As a young scholar asked to Chair the ILA (American Branch) Committee on the ICC, I had attended some of the Preparatory Committee meetings at UN Headquarters in New York, but nothing prepared me for Rome. The atmosphere was simply electric. Government delegates scurried about, working, it seemed, around the clock on the 1300 provisions of the draft statute that were still undecided when the negotiations began in June. NGO representatives (quartered in the aptly-named “Sudan” Room) fanned out to listen, kibbetz, report on and lobby government delegations. Led by Bill Pace, convener of the CICC (Coalition for the International Criminal Court), the morning strategy sessions and meetings with delegations were critically important to keeping the negotiations on track. The friends I made at Rome I have had since that time, especially my NGO colleagues; each of us linked by a bond that came from participating in an extraordinary event during which so much seemed at stake. Would the international community finally commit to the dream of an international court – inspired by the horror of the First World War — that could punish the worst atrocity crimes? Would the Permanent Members of the Security Council succeed in either derailing the negotiations completely or emasculating the institution that might emerge? The Rwandan genocide and the Bosnian war were not just a distant memory; they were painful, searing events at the foremost of our minds.
As an American lawyer, the establishment of the International Criminal Court was then, and is now, an incredibly logical and simple idea (even if establishing the Court itself is complex). After all, if individual murders deserve investigation, prosecution, and punishment, why shouldn’t mass murder be a crime? How can it be that someone ordering the commission of unimaginable atrocities, or participating in their commission, can argue that they have a legal right to carry out those actions simply because they emanate from State policy or were perpetrated by state officials? The United States was deeply committed to the success of the Nuremberg trials once they were undertaken, and US Supreme Court Justice Robert Jackson’s opening Statement is one of the most brilliant bits of legal rhetoric ever written. Given our history and commitment to the rule of law, establishing an international criminal court seems completely in line with American values and interests, and important to our foreign policy and national security objectives. For this reason, I have found it difficult to understand – and been saddened by — the vehemence, sarcasm and even hatred that this new Institution seems to inspire in some of my compatriots, including the current National Security Advisor, John Bolton.

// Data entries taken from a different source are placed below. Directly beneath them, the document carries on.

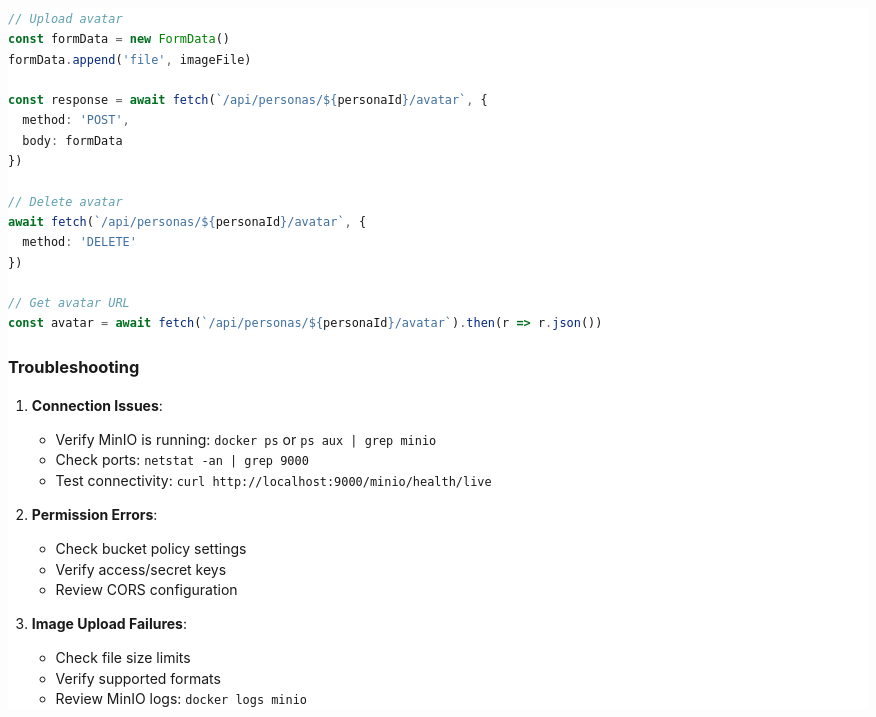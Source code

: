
 ```typescript
// Upload avatar
const formData = new FormData()
formData.append('file', imageFile)

const response = await fetch(`/api/personas/${personaId}/avatar`, {
  method: 'POST',
  body: formData
})

// Delete avatar
await fetch(`/api/personas/${personaId}/avatar`, {
  method: 'DELETE'
})

// Get avatar URL
const avatar = await fetch(`/api/personas/${personaId}/avatar`).then(r => r.json())
```

### Troubleshooting

1. **Connection Issues**:
   - Verify MinIO is running: `docker ps` or `ps aux | grep minio`
   - Check ports: `netstat -an | grep 9000`
   - Test connectivity: `curl http://localhost:9000/minio/health/live`

2. **Permission Errors**:
   - Check bucket policy settings
   - Verify access/secret keys
   - Review CORS configuration

3. **Image Upload Failures**:
   - Check file size limits
   - Verify supported formats
   - Review MinIO logs: `docker logs minio`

While it is true, as I have noted in a more comprehensive and scholarly posting, that the ICC faces challenges of both a political and legal nature, none of those amount to the kind of critiques that would justify the demise of this new international institution. Indeed, the opposite is true: each of my critiques suggests the need to reinforce the institution so it can carry out the work envisaged at Rome 20 years ago.
Since 2012, I have had the honor to serve the ICC Prosecutor as a Special Advisor on Crimes Against Humanity. My firsthand observation of the Court’s functioning, and interactions with its staff, has reinforced my academic work and has led me to have a deep respect for the individuals participating in this “justice start up.” It is important to criticize the work of the Court when appropriate, as I have often done in my writings, but also to recognize the critical role that the Court can and does play in the pursuit of both peace and justice.
So, happy birthday ICC! I wish the Court great future success – and the accession of many more States Parties – before its next big anniversary of 2022 (the 20th anniversary of the Statute’s entry into force and activation of the Court’s jurisdiction).